Docker-node: CVE-2019-14697 - alpine images

We have seen this too. It appears that somehow the node:10-alpine and node:12.13-alpine (maybe others too; have not tested) binary images have musl-1.1.20-r4, while previously they had musl-1.1.20-r5. Not sure how this happened, or what else is in that binary that shouldn’t be.

This repo doesn't rebuild any of the base images, that's only done on the official-images repository.
@tianon do you know why the images would have rolled back that package?

Digging deeper, I see that the base alpine 3.9 image has not changed in 6 months; it never contained musl-1.1.20-r5 (which came out in August). Instead, node's Dockerfiles updated musl. That update got removed two days ago. So it seems it must be in one of these two commits, that were committed to master on Oct 28:

• https://github.com/nodejs/docker-node/commit/93c5e098567620200e5a374622a86b4aff153506#diff-db272e7ef8e6a6734985103cbd79d00e
• https://github.com/nodejs/docker-node/commit/c219332723cbc57ee417541121c7551dfec10f3f#diff-db272e7ef8e6a6734985103cbd79d00e

I have also commented on the thread for the pull request that contains these changes: https://github.com/nodejs/docker-node/pull/1026

I'm wondering if it could be a side-effect that a package were are installing had the musl update as a dependency but now doesn't

I bet that is right. the easiest fix might be something like:

&& if [ -n "${CHECKSUM}" ]; then \
    set -eu; \
    curl -fsSLO --compressed "https://unofficial-builds.nodejs.org/download/release/v$NODE_VERSION/node-v$NODE_VERSION-linux-$ARCH-musl.tar.xz"; \
    echo "$CHECKSUM  node-v$NODE_VERSION-linux-$ARCH-musl.tar.xz" | sha256sum -c - \
      && tar -xJf "node-v$NODE_VERSION-linux-$ARCH-musl.tar.xz" -C /usr/local --strip-components=1 --no-same-owner \
      && ln -s /usr/local/bin/node /usr/local/bin/nodejs \
      && apk add -u musl=1.1.20-r5; \

I think using apk add -u musl=1.2.20-r5 is preferable to apk upgrade musl because it

• only upgrades musl (despite listing musl, apk upgrade musl upgrades more than just musl)
• pins to a specific version of musl

I just built this locally and scanned it for vulnerabilities, and it came up clean.

However, if the node folks prefer not to pin, then apk add -u musl should work fine.

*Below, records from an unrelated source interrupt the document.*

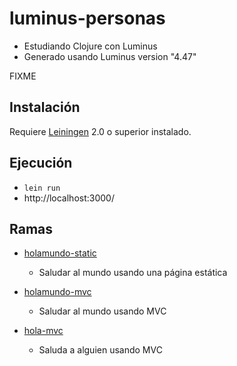 # luminus-personas

- Estudiando Clojure con Luminus
- Generado usando Luminus version "4.47"

FIXME

## Instalación

Requiere [Leiningen][1] 2.0 o superior instalado.

[1]: https://github.com/technomancy/leiningen

## Ejecución

- `lein run`
- http://localhost:3000/

## Ramas

- [holamundo-static](https://github.com/akobashikawa/luminus-personas/tree/holamundo-static)
    - Saludar al mundo usando una página estática

- [holamundo-mvc](https://github.com/akobashikawa/luminus-personas/tree/holamundo-mvc)
    - Saludar al mundo usando MVC

- [hola-mvc](https://github.com/akobashikawa/luminus-personas/tree/hola-mvc)
    - Saluda a alguien usando MVC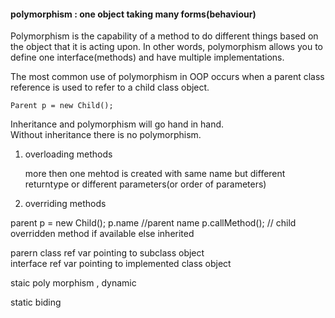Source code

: #### polymorphism : one object taking many forms(behaviour)

Polymorphism is the capability of a method to do different things based on the object that it is acting upon. 
In other words, polymorphism allows you to define one interface(methods) and have multiple implementations.

The most common use of polymorphism in OOP occurs when a parent class reference is used to refer to a child class object.  
  
    Parent p = new Child();

Inheritance and polymorphism will go hand in hand.  
Without inheritance there is no polymorphism.


1. overloading methods

      more then one mehtod is created with same name but different returntype or different parameters(or order of parameters)
      
      
      

2. overriding methods

parent p = new Child();
p.name //parent name
p.callMethod(); // child overridden method if available else inherited

parern class ref var pointing to subclass object  
interface ref var pointing to implemented class object  

staic poly morphism , dynamic  

static biding  
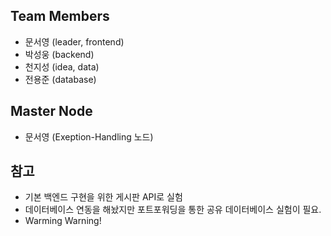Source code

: ## Team Members
- 문서영 (leader, frontend)
- 박성웅 (backend)
- 천지성 (idea, data)
- 전용준 (database)

## Master Node
- 문서영 (Exeption-Handling 노드)

## 참고
- 기본 백엔드 구현을 위한 게시판 API로 실험
- 데이터베이스 연동을 해놨지만 포트포워딩을 통한 공유 데이터베이스 실험이 필요.
- Warming Warning!
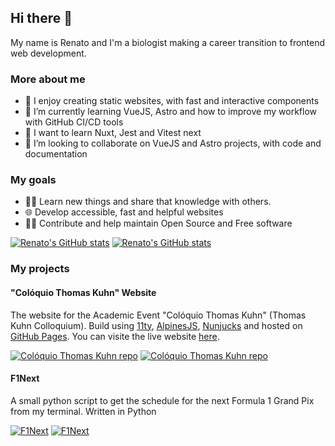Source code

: ## Hi there 👋

My name is Renato and I'm a biologist making a career transition to frontend web development.

### More about me

- 🔭 I enjoy creating static websites, with fast and interactive components
- 🌱 I’m currently learning VueJS, Astro and how to improve my workflow with GitHub CI/CD tools
- 📌 I want to learn Nuxt, Jest and Vitest next
- 👯 I’m looking to collaborate on VueJS and Astro projects, with code and documentation

### My goals

- 👨‍🎓 Learn new things and share that knowledge with others.
- 🌐 Develop accessible, fast and helpful websites
- 👨‍💻 Contribute and help maintain Open Source and Free software

[![Renato's GitHub stats](https://github-readme-stats.vercel.app/api?username=ralacerda&hide=stars&show_icons=true&theme=dark#gh-dark-mode-only)](https://github.com/anuraghazra/github-readme-stats#gh-dark-mode-only)
[![Renato's GitHub stats](https://github-readme-stats.vercel.app/api?username=ralacerda&hide=stars&show_icons=true&theme=default#gh-light-mode-only)](https://github.com/anuraghazra/github-readme-stats#gh-light-mode-only)


### My projects

#### "Colóquio Thomas Kuhn" Website

The website for the Academic Event "Colóquio Thomas Kuhn" (Thomas Kuhn Colloquium). 
Build using [11ty](https://www.11ty.dev/), [AlpinesJS](https://alpinejs.dev/), [Nunjucks](https://mozilla.github.io/nunjucks/) and hosted on [GitHub Pages](https://pages.github.com/).
You can visite the live website [here](https://ralacerda.github.io/coloquio-kuhn/).

[![Colóquio Thomas Kuhn repo](https://github-readme-stats.vercel.app/api/pin/?username=ralacerda&repo=coloquio-kuhn&theme=dark#gh-dark-mode-only)](https://github.com/anuraghazra/github-readme-stats#gh-dark-mode-only)
[![Colóquio Thomas Kuhn repo](https://github-readme-stats.vercel.app/api/pin/?username=ralacerda&repo=coloquio-kuhn&theme=default#gh-light-mode-only)](https://github.com/anuraghazra/github-readme-stats#gh-light-mode-only)

#### F1Next

A small python script to get the schedule for the next Formula 1 Grand Pix from my terminal.
Written in Python

[![F1Next](https://github-readme-stats.vercel.app/api/pin/?username=ralacerda&repo=f1next&theme=dark#gh-dark-mode-only)](https://github.com/anuraghazra/github-readme-stats#gh-dark-mode-only)
[![F1Next](https://github-readme-stats.vercel.app/api/pin/?username=ralacerda&repo=f1next&theme=default#gh-light-mode-only)](https://github.com/anuraghazra/github-readme-stats#gh-light-mode-only)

I think that is still something for the base image rather than here though, but I'm not sure that 3.9 is being maintained actively or not

alpine3.9 hasn't changed in since May 10, 2019

Looks like there is some activity in the branch, but I don't know if they are planning on tagging anything https://git.alpinelinux.org/aports/log/?h=3.9-stable

Oh, seems like it's tracked over https://github.com/alpinelinux/docker-alpine/issues/34

I think an LTS version like node:10 deserves to get a security update. I would expect either the base image to be updated, or the node image to be switched to 3.10

@amq we are really close to support multiple apline! We have been working on this for a while.

I got this update today from the alpine team, alpine 3.10.3 has the security fixes for

3.10.3 is on Docker Hub as latest and includes OpenSSL 1.1.1d-r0 which is patched for

CVE-2019-1563
CVE-2019-1549
CVE-2019-1547

https://github.com/alpinelinux/docker-alpine/issues/39#issuecomment-549401731

So ideally if we can change all node.js docker images to change this
FROM alpine:3.9
to
FROM alpine:3.10
For the Node.js 12.x.x branch
https://github.com/nodejs/docker-node/blob/93c5e098567620200e5a374622a86b4aff153506/12/alpine/Dockerfile

Can you move to Alpine 3.10 for the node.js 12, 10 and 8 releases???? I hope it will all just work and not be much effort.

@strouja multiple versions of Alpine support is being worked on in #1125

Closing since alpine 3.10 images are available.